Washington. Auf dem Campus der Stanford University im kalifornischen Palo Alto, im Herzen des Silicon Valley, gehörte Mitt Romney, gescheitelt und adrett in Anzug und Schlips, einer Minderheit an. Wie in Berkeley, dem linken Uni-Rivalen in der Bucht von San Francisco, tobte in Stanford Mitte der 1960er-Jahre die Kontroverse um den Vietnam-Krieg.

Der 19-jährige „Frischling“ aus behütetem Haus hielt Solidaritätsaktionen mit den US-Truppen in Indochina ab – und interessierte sich ansonst mehr für das Footballteam und seine Freundin Ann im fernen Michigan. Um sie zu treffen, fuhr er an einem Wochenende die weite Strecke sogar mit dem Auto. Und als sein Vater George, der Gouverneur von Michigan, einmal den Campus besuchte, war er von Stolz erfüllt.

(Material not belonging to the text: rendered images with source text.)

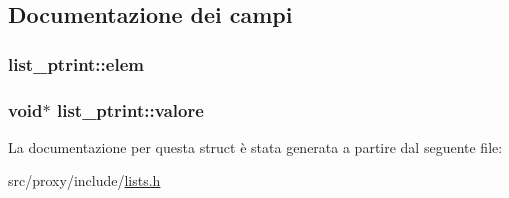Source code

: \subsection{Documentazione dei campi}
\hypertarget{structlist__ptrint_a39c87bcd548089f52d94807b0e5771ac}{
\subsubsection[{elem}]{ {\bf list\_\-ptrint::elem}}}
\label{structlist__ptrint_a39c87bcd548089f52d94807b0e5771ac}
\hypertarget{structlist__ptrint_a5c56a717f43a7ef15972bfd77dc644b4}{
\subsubsection[{valore}]{\setlength{\rightskip}{0pt plus 5cm}void$\ast$ {\bf list\_\-ptrint::valore}}}
\label{structlist__ptrint_a5c56a717f43a7ef15972bfd77dc644b4}


La documentazione per questa struct è stata generata a partire dal seguente file:\begin{DoxyCompactItemize}
\item 
src/proxy/include/\hyperlink{lists_8h}{lists.h}\end{DoxyCompactItemize}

Mitt Romney vergötterte seinen Vater. George Romney verkörperte den Idealtypus des zupackenden Managers und Politikers mit Rückgrat, der den Parteitag der Republikaner 1964 aus Protest gegen die Polemik gegen die Bürgerrechtsbewegung verließ und auch die eigene Mormonen-Kirche wegen ihres Rassismus schalt.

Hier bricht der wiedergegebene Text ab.